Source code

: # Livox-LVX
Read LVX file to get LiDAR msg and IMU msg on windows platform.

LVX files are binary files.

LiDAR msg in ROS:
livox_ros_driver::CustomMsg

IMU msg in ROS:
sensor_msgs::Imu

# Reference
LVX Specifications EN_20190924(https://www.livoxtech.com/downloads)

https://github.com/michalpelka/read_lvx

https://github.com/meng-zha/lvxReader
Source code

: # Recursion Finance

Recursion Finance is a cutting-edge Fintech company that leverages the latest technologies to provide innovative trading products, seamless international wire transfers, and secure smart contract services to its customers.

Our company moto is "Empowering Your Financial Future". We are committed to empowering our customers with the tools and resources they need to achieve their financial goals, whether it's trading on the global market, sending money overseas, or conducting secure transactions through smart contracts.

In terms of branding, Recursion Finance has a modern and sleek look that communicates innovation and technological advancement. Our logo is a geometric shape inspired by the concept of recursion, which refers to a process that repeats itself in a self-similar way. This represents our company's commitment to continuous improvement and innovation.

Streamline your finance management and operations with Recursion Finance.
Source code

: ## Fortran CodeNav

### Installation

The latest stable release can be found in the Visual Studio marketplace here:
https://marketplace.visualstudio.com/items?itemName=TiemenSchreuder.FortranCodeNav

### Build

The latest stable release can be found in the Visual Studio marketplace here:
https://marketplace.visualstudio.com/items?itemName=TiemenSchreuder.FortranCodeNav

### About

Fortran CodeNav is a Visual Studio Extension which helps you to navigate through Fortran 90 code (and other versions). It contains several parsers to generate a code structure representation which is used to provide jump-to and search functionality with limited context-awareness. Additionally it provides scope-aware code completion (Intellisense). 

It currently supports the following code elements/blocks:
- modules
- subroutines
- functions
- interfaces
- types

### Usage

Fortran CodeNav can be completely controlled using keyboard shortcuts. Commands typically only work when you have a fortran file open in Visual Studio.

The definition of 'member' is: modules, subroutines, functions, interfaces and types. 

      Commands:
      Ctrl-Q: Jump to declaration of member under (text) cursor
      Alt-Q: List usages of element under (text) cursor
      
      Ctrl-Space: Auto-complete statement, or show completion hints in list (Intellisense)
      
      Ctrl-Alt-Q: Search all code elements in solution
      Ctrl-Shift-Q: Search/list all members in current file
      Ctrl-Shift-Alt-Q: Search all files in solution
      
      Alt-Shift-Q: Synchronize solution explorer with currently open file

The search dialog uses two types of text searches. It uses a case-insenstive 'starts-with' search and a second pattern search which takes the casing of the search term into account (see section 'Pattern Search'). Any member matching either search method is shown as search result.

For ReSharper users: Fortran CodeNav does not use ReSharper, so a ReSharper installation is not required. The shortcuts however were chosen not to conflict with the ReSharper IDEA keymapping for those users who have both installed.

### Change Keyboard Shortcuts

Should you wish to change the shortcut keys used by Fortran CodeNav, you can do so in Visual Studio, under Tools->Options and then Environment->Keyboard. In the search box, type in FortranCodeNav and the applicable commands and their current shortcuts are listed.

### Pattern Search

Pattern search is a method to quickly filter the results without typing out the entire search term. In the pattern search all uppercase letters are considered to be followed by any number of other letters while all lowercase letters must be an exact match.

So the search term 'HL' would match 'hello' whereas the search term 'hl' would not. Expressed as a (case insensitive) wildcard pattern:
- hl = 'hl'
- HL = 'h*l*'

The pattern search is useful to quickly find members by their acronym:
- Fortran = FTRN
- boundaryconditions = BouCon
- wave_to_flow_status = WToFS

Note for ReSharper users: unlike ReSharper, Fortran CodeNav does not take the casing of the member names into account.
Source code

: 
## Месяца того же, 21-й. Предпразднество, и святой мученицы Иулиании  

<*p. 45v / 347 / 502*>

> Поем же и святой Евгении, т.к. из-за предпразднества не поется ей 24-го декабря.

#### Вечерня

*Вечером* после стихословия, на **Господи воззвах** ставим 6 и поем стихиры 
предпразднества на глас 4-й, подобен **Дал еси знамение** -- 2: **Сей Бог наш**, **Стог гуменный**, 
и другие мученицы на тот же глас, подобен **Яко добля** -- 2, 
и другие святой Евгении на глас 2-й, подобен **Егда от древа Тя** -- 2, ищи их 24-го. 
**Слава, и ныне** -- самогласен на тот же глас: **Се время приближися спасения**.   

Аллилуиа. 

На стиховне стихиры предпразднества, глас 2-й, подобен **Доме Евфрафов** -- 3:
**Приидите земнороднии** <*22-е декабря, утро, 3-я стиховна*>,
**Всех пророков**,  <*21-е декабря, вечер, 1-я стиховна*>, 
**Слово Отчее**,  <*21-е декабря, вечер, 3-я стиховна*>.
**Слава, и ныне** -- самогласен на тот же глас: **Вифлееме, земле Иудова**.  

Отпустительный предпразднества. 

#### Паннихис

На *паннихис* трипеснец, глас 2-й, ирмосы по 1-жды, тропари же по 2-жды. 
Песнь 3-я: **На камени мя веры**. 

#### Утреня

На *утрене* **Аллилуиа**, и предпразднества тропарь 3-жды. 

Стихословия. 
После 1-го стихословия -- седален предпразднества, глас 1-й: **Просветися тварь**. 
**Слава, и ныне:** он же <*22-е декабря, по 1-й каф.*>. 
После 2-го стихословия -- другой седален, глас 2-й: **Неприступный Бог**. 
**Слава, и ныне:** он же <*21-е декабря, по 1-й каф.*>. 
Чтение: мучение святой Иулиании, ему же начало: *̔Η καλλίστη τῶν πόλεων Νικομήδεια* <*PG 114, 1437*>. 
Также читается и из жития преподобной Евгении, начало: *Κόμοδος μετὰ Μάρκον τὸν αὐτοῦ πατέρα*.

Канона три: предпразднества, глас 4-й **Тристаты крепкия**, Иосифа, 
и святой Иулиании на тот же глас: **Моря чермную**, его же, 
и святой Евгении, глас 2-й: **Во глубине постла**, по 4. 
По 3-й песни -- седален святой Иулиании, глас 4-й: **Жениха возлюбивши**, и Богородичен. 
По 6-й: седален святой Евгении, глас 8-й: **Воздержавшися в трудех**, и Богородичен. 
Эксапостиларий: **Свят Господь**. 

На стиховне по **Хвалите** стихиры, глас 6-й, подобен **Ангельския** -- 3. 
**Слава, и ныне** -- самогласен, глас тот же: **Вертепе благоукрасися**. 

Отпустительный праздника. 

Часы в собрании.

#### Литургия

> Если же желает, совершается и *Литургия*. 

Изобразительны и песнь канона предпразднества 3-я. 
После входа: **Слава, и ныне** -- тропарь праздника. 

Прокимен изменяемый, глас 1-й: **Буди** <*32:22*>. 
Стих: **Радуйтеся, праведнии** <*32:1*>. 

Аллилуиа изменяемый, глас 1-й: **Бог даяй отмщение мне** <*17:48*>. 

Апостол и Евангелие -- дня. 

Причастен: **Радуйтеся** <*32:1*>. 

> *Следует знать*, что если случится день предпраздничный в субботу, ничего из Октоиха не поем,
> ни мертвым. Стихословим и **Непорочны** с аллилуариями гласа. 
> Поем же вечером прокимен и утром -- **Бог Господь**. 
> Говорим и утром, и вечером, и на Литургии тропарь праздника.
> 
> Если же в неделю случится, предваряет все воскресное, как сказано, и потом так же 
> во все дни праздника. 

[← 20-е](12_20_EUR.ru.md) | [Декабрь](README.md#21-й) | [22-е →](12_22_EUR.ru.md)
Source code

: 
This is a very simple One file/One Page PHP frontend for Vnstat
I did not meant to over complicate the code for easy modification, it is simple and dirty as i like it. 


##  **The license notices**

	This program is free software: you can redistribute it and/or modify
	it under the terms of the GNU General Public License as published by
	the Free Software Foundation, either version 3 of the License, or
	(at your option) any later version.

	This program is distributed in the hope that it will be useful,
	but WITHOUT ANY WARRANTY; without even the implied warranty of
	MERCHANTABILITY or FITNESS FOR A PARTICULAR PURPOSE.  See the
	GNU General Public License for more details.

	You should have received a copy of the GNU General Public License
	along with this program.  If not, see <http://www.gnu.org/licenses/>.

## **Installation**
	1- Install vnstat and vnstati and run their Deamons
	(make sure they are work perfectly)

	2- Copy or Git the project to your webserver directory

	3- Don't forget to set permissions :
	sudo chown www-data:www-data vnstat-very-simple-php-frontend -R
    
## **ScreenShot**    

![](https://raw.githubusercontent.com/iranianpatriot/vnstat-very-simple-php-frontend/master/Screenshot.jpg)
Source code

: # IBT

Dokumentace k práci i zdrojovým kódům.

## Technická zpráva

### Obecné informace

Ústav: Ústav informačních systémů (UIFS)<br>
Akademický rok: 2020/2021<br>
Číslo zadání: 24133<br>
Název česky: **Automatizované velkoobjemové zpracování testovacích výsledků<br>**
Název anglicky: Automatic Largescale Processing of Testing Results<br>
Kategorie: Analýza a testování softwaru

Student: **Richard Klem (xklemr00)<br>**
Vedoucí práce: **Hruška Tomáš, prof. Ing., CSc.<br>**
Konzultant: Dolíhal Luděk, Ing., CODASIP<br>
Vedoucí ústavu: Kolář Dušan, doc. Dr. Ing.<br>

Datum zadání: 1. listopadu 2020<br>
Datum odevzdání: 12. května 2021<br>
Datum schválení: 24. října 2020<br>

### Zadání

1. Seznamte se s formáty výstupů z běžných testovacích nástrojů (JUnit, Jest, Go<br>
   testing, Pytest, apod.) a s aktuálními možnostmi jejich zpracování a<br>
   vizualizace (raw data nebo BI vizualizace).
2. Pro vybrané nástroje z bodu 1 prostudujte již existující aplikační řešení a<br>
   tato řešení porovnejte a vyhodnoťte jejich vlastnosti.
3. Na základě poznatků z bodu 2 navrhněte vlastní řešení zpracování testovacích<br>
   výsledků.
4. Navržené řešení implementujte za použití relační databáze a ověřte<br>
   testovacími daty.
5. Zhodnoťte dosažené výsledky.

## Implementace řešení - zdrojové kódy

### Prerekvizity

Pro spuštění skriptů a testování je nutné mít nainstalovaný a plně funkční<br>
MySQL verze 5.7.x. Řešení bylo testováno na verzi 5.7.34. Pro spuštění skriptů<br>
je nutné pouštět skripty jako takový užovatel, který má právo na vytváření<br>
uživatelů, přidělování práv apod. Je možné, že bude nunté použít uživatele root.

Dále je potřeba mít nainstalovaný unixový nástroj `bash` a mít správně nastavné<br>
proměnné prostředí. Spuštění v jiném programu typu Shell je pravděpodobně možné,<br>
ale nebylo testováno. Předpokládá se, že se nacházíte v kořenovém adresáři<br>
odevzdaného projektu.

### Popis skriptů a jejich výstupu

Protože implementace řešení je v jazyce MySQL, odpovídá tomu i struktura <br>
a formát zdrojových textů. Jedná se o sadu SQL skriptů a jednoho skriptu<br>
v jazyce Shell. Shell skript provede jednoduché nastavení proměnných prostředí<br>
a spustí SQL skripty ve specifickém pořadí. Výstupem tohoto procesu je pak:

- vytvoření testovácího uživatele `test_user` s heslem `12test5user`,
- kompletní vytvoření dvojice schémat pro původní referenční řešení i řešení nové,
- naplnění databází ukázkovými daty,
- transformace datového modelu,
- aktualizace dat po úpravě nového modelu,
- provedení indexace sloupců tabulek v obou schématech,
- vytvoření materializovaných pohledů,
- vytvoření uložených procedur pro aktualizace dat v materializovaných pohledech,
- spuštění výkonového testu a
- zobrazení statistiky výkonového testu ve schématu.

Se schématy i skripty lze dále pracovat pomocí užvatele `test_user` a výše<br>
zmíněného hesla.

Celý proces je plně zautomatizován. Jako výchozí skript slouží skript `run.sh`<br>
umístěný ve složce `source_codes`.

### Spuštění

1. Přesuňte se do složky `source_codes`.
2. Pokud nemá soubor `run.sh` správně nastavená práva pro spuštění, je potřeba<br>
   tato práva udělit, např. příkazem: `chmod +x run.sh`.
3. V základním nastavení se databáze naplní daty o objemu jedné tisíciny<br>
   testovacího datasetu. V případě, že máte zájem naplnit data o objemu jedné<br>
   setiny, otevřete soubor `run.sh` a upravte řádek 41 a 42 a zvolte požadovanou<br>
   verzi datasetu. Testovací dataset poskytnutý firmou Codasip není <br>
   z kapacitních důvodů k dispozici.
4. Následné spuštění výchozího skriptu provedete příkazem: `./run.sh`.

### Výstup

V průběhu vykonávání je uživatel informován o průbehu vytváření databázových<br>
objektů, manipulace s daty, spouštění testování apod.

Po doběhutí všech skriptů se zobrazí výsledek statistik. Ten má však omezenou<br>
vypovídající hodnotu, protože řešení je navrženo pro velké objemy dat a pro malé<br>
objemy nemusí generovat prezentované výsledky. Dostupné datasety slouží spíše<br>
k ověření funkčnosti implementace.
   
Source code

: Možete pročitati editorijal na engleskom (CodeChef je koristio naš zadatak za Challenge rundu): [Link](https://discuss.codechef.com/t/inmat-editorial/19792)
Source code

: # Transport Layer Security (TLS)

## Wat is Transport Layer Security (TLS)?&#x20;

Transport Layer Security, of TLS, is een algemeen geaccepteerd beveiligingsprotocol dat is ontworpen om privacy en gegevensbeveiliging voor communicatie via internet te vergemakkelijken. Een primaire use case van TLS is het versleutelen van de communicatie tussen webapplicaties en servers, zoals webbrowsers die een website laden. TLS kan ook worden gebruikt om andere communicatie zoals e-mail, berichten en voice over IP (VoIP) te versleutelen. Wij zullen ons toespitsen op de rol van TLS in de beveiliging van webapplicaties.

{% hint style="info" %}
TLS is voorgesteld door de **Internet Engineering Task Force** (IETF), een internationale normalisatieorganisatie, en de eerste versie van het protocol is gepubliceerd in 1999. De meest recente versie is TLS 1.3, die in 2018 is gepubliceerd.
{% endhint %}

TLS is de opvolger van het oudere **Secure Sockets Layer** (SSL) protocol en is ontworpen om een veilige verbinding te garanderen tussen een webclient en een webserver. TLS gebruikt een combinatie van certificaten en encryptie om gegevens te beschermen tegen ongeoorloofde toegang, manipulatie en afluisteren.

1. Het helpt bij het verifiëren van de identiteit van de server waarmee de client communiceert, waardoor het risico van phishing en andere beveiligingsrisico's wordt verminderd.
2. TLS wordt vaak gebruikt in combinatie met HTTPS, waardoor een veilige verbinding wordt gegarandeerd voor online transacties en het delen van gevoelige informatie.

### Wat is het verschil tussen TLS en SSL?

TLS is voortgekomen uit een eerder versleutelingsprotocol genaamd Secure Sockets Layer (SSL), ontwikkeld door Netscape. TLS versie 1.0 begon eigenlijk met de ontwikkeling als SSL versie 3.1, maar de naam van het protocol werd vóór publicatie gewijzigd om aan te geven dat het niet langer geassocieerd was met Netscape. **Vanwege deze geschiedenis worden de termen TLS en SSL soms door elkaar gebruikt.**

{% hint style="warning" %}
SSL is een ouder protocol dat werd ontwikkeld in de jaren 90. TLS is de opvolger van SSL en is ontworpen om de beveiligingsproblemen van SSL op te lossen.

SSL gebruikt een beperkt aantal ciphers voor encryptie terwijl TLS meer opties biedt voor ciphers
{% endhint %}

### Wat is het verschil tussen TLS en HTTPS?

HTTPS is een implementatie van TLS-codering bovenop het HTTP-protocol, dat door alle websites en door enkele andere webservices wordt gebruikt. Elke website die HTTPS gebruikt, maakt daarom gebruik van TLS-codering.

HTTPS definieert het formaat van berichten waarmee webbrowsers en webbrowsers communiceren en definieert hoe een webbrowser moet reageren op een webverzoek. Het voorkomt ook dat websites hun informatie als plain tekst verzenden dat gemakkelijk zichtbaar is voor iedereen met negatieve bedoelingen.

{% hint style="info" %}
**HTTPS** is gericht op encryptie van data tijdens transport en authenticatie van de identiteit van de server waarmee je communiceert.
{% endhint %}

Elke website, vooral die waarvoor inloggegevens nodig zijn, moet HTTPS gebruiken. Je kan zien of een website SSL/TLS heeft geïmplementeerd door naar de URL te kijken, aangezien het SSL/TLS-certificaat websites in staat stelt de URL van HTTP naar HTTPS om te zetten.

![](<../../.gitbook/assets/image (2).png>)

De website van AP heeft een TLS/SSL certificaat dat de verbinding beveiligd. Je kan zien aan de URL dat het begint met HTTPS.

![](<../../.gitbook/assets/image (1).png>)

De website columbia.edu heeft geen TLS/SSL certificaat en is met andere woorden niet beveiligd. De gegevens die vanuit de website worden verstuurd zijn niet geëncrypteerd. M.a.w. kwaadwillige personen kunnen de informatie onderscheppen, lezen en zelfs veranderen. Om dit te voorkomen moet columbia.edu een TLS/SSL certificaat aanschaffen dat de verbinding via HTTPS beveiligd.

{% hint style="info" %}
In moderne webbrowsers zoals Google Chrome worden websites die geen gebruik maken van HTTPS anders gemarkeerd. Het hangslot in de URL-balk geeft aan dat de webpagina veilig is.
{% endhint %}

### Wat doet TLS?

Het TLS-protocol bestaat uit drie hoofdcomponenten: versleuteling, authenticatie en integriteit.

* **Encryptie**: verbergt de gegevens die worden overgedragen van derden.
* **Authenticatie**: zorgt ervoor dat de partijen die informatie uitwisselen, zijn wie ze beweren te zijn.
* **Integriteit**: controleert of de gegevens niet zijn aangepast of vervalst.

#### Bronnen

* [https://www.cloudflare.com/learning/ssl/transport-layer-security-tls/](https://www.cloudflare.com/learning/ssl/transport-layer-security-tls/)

******************************

*What is needed:* Give the number of lines in the entries above that contain the word "werd", with no accompanying text.

*Output below:* 2